The NUJ is running at a loss and has increased its subscription charges for all members by an average of £7.40 a year to make up for a downturn in funding.
Delegates were told that the "operational shortfall" for the year ending September 2006 of £23,000 was due to a lack of planning and reserve funds to call upon.
NUJ general secretary Jeremy Dear (pictured above) said he was reluctant to increase subscription charges but the increases were essential to "safeguard the union's future"
He said: "Do you think I want to be standing here asking you to vote for arise in subscriptions? Sometimes being in the leadership you have to take hard decisions."
He admitted that he had opposed rises in subscriptions at previous ADMs as a delegate, but said the union was better now and was "rightly admired throughout the trade union movement for our fighting spirit". Dear said the next few months would be a period of "consolidation" of the union's finances.
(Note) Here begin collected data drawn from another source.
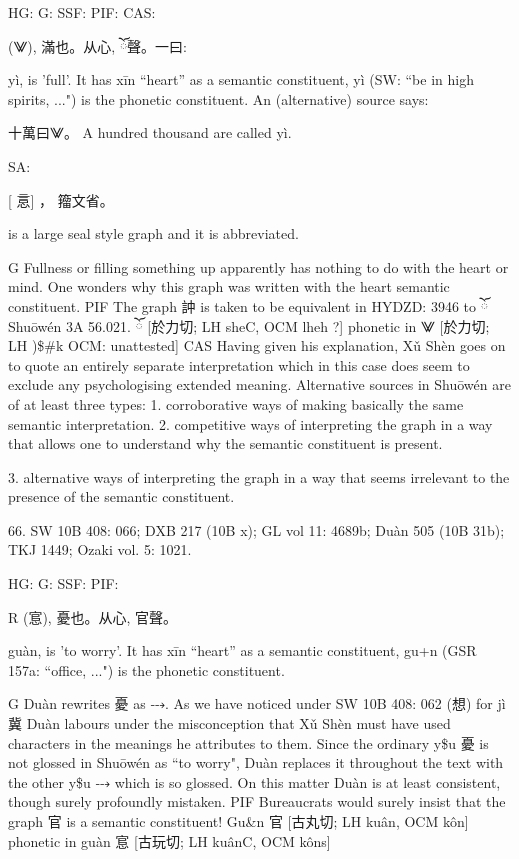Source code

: HG:
G: SSF:
PIF:
CAS:

(⨈),
滿也。从心,
ོ聲。一曰:

yì,
is 'full'.
It has xīn ``heart'' as a semantic constituent,
yì (SW: ``be in high spirits, ...") is the phonetic constituent. An (alternative) source says:

十萬曰⨈。 A hundred thousand are called yì.

SA:
    
[ 悥] ， 籀文省。

is a large seal style graph and it is abbreviated.

G Fullness or filling something up apparently has nothing to do with the heart or mind. One wonders why this graph was written with the heart semantic constituent.
PIF The graph 訲 is taken to be equivalent in HYDZD: 3946 to ོ Shuōwén 3A 56.021.
ོ [於力切; LH sheC, OCM lheh ?] phonetic in ⨈ [於力切; LH )\$\#k OCM: unattested]
CAS Having given his explanation, Xǔ Shèn goes on to quote an entirely separate interpretation which in this case does seem to exclude any psychologising extended meaning. Alternative sources in Shuōwén are of at least three types:
1. corroborative ways of making basically the same semantic interpretation.
2. competitive ways of interpreting the graph in a way that allows one to understand why the semantic constituent is present.




3. alternative ways of interpreting the graph in a way that seems irrelevant to the presence of the semantic constituent.

66. SW 10B 408: 066; DXB 217 (10B x); GL vol 11: 4689b; Duàn 505 (10B 31b); TKJ 1449; Ozaki vol. 5: 1021.


HG:
G: SSF: PIF:

R (悹),
憂也。从心, 官聲。


guàn,
is 'to worry'.
It has xīn ``heart'' as a semantic constituent,
gu+n (GSR 157a: ``office, ...") is the phonetic constituent.

G Duàn rewrites 憂 as ⤏. As we have noticed under SW 10B 408: 062 (想) for jì 冀 Duàn labours under the misconception that Xǔ Shèn must have used characters in the meanings he attributes to them. Since the ordinary y\$u 憂 is not glossed in Shuōwén as ``to worry", Duàn replaces it throughout the text with the other y\$u ⤏ which is so glossed. On this matter Duàn is at least consistent, though surely profoundly mistaken.
PIF  Bureaucrats would surely insist that the graph 官 is a semantic constituent!
Gu&n 官 [古丸切; LH kuân, OCM kôn] phonetic in guàn 悹 [古玩切; LH kuânC, OCM kôns]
Union treasurer Anita Halpin said: "Over the last 100 years our finances have had their ups and downs, but we survived. For the first time in a number of years, I have to report a deficit."She said meeting members' expectations had been "very difficult", but remained optimistic about the future of the union and said a "new generation of activists" now being recruited would ease the union's financial problems.
Halpin said the union's fighting fund (to help members take part in industrial action) is £1.14m and the branch fund is currently £220,000.
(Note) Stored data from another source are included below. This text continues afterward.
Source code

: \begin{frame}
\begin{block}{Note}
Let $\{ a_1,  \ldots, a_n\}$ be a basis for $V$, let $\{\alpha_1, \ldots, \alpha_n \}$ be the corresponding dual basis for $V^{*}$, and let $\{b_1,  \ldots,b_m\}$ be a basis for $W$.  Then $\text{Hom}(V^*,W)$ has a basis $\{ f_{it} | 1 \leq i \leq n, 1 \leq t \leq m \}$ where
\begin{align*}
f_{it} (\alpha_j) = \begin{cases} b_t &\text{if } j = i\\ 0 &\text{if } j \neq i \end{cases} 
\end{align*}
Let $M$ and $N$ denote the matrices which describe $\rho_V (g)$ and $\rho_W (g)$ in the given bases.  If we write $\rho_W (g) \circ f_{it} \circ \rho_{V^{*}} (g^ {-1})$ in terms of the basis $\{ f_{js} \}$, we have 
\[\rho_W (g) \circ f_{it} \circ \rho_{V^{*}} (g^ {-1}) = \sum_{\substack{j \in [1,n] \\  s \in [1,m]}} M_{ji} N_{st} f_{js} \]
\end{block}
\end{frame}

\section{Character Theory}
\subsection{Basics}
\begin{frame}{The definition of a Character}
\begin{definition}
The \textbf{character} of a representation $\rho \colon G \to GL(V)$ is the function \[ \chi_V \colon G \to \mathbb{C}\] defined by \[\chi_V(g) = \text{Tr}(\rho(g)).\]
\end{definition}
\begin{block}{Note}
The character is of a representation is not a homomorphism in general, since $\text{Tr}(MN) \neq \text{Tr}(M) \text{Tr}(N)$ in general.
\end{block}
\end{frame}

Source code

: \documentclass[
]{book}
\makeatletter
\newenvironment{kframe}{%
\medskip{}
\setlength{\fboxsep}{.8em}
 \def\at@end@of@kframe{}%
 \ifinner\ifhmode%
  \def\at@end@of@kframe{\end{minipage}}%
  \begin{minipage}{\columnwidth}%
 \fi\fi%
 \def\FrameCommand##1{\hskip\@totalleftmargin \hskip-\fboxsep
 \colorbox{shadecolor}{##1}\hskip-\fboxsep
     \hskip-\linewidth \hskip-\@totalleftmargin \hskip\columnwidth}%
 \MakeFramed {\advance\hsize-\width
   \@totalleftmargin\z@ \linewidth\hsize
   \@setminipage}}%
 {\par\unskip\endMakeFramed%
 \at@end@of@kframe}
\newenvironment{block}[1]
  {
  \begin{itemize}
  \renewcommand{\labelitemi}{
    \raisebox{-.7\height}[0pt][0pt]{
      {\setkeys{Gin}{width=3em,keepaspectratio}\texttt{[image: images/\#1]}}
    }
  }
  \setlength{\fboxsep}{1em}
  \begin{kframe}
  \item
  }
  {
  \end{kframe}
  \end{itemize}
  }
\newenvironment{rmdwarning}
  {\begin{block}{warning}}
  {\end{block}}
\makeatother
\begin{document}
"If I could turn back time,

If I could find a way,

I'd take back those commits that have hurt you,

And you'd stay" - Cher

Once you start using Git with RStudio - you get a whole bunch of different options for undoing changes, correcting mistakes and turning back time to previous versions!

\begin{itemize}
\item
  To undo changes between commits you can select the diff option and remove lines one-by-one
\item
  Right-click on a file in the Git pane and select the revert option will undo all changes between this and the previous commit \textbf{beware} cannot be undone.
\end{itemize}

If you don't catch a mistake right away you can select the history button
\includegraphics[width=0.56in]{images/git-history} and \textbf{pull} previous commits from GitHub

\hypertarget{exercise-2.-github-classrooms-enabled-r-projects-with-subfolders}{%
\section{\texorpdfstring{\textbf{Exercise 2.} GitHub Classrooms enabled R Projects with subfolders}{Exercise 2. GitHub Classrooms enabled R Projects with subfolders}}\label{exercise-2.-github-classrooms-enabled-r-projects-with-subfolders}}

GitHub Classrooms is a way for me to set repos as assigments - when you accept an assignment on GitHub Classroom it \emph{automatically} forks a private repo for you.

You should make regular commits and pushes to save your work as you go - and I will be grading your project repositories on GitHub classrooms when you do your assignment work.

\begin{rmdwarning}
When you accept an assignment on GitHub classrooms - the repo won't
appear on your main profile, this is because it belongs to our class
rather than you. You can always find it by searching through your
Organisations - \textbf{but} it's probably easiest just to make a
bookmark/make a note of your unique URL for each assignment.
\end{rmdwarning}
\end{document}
The union owns its London headquarters, Headland House, which is currently valued at £2.5m and is expected to gain in value due to the property boom currently sweeping the capital.
What you will be paying:
The NUJ has three pay scales for annual membership.
• Grade 1, for members in provincial newspapers, local radio and magazines: up from £144.32 to £150.
• Grade 2, for those in PR, freelancers and magazines: up from £182 to £189.
• Grade 3, for national newspapers, broadcast and agency journalists and NUJ staff, up from £250.40 to £260.
A motion was passed at the conference which ruled that new media journalists, who had previously been in grade one, should pay the same rate as their print colleagues, depending on the publication.